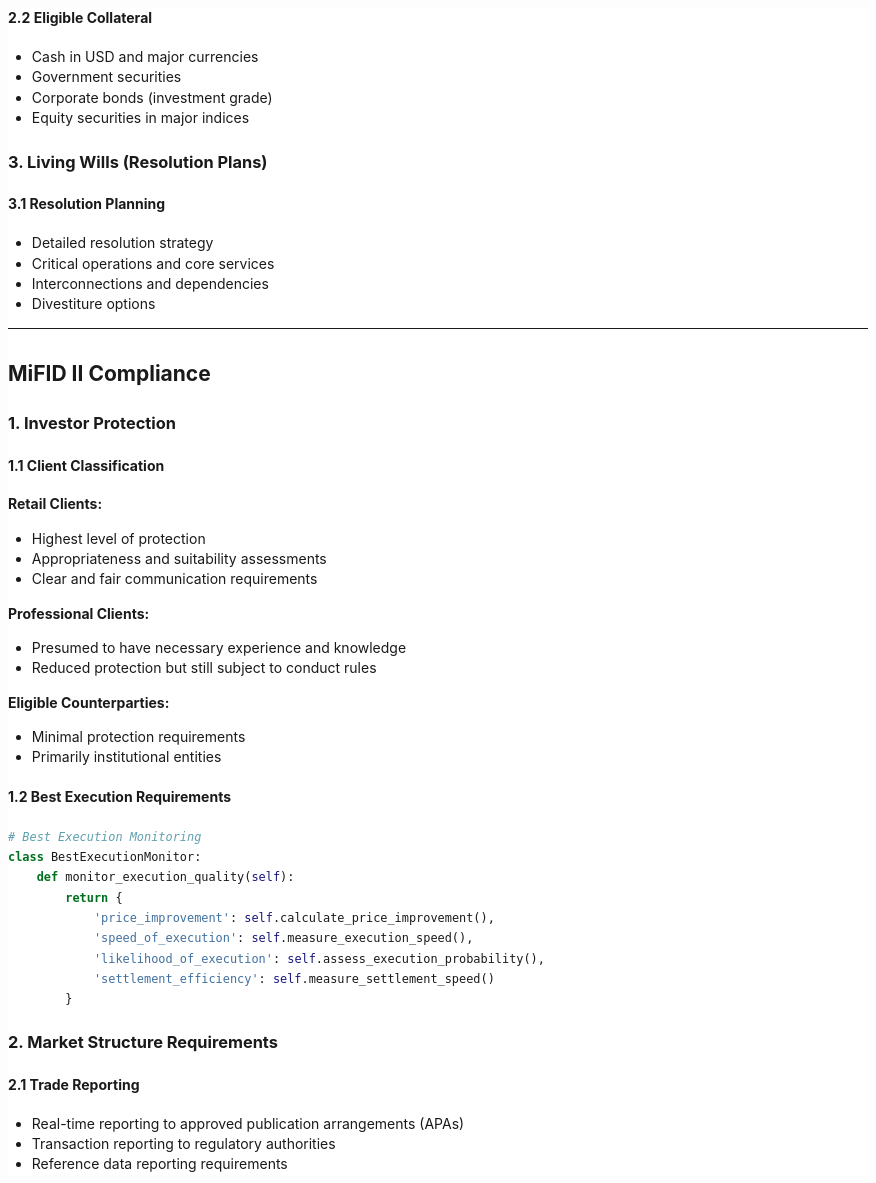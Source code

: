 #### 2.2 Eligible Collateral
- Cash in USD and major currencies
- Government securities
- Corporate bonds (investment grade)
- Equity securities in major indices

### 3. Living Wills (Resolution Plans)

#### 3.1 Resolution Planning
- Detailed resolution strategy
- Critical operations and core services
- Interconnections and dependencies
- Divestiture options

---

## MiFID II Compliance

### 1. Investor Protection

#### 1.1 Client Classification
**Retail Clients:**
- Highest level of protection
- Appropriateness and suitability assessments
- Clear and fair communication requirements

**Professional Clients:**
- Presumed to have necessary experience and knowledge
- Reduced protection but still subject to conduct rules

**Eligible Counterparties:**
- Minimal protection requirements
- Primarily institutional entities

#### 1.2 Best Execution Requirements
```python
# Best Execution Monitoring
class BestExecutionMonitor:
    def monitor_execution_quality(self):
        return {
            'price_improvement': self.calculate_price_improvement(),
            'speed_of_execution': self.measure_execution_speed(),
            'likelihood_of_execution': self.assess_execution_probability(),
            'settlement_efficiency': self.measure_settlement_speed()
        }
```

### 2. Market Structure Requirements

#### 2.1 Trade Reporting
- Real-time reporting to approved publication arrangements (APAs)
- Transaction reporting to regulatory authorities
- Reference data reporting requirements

____________________

"major" is the word to look for; copy every line of the data that has it.

Response
- Cash in USD and major currencies
- Equity securities in major indices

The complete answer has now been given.